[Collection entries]
++++

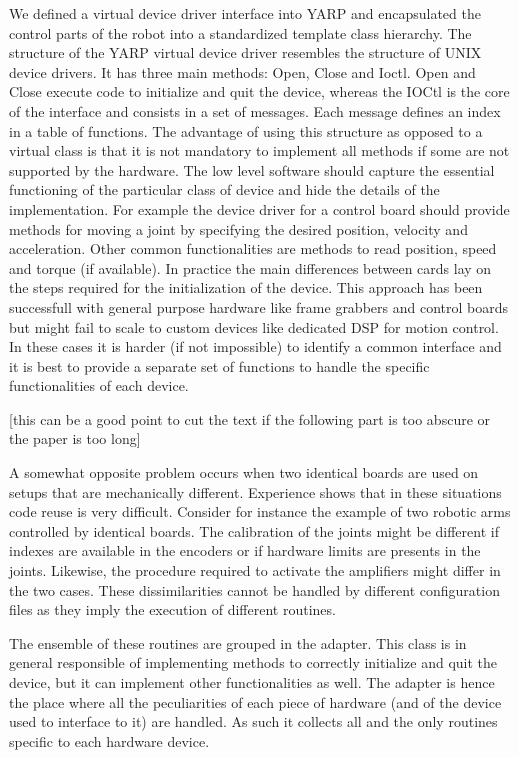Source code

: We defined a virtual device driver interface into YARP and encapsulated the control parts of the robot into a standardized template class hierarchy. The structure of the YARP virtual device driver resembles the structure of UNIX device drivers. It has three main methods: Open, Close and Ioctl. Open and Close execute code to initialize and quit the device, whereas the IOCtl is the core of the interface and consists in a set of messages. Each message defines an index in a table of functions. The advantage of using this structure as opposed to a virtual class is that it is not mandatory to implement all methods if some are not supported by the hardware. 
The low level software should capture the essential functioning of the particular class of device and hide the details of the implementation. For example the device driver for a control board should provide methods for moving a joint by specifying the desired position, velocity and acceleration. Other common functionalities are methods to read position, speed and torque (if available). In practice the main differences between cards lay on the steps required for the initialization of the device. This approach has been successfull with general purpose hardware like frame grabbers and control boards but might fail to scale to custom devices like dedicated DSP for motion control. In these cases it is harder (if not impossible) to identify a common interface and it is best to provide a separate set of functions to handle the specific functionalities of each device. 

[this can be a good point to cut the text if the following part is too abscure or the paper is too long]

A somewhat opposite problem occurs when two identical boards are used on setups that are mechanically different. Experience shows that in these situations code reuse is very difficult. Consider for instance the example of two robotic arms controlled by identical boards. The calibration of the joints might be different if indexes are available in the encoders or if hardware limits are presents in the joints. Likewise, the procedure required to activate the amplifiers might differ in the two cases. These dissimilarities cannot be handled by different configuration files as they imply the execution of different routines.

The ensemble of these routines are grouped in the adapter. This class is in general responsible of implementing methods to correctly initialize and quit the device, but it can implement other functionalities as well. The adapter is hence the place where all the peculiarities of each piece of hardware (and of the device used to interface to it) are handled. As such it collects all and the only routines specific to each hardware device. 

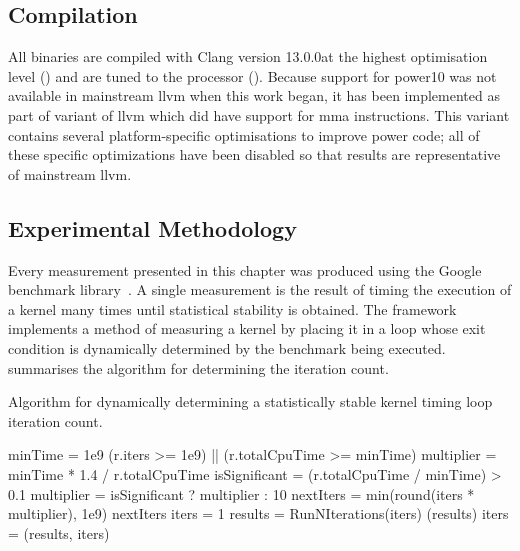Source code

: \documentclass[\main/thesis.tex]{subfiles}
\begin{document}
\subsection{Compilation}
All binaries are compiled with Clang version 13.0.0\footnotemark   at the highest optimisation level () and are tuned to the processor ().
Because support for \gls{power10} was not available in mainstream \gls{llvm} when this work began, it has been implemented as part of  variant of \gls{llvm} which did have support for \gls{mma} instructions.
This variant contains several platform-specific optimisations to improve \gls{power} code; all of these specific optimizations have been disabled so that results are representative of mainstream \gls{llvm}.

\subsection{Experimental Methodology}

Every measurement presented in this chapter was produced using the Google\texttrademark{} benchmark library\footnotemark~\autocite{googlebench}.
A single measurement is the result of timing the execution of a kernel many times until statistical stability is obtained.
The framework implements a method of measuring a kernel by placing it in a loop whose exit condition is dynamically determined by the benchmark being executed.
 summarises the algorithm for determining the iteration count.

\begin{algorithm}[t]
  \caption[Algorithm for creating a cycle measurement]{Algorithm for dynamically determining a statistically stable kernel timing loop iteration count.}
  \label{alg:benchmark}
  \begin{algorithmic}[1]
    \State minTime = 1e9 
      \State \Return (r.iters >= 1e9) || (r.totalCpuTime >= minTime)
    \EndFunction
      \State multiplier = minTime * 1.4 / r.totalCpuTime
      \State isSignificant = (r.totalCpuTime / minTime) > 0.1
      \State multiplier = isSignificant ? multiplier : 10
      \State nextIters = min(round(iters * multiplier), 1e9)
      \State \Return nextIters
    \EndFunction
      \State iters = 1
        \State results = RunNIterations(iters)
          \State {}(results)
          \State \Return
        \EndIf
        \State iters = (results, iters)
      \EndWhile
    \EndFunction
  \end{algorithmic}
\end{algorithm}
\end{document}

++++

* [PROBLEM DESCRIPTION]: Look above for the line with "The ensemble of" and the line with "All binaries are". Copy them and every line between, exactly, but no pictures.

* [FINISHED EXERCISE]:
The ensemble of these routines are grouped in the adapter. This class is in general responsible of implementing methods to correctly initialize and quit the device, but it can implement other functionalities as well. The adapter is hence the place where all the peculiarities of each piece of hardware (and of the device used to interface to it) are handled. As such it collects all and the only routines specific to each hardware device. 

Source code

: \documentclass[\main/thesis.tex]{subfiles}
\begin{document}
\subsection{Compilation}
All binaries are compiled with Clang version 13.0.0\footnotemark   at the highest optimisation level () and are tuned to the processor ().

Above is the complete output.